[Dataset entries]

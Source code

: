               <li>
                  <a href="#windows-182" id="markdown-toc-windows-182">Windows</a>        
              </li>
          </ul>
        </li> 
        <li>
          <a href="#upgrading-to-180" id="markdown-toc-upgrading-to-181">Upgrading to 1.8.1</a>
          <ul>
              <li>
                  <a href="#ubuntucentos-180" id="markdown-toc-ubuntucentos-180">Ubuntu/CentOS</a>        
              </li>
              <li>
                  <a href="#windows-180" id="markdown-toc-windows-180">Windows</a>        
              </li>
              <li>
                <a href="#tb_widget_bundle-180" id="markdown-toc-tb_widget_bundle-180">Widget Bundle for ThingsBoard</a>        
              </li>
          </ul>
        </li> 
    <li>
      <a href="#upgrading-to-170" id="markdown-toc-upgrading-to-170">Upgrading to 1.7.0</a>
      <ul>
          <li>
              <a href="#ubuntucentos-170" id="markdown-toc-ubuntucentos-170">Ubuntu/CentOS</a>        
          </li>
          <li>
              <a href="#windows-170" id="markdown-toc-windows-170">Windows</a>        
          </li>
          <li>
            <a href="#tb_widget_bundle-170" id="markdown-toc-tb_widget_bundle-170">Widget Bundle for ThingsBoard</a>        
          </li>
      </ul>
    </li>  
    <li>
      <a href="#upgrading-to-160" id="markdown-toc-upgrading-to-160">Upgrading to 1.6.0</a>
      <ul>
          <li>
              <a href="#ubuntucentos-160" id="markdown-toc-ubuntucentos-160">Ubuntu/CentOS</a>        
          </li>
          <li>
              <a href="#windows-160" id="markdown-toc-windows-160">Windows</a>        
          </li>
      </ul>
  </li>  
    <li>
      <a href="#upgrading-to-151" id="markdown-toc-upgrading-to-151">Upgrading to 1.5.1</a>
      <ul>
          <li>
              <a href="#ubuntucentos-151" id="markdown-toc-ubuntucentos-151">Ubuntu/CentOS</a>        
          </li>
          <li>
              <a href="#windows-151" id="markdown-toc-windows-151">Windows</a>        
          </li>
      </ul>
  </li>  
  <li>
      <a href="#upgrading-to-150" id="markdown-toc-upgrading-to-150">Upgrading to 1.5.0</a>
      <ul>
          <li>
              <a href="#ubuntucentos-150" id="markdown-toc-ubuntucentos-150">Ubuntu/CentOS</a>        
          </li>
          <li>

— Description of the task —
Counting only lines that contain "Bundle", what is the total for the entries above? Give the number alone.

— Solution for this exercise —
2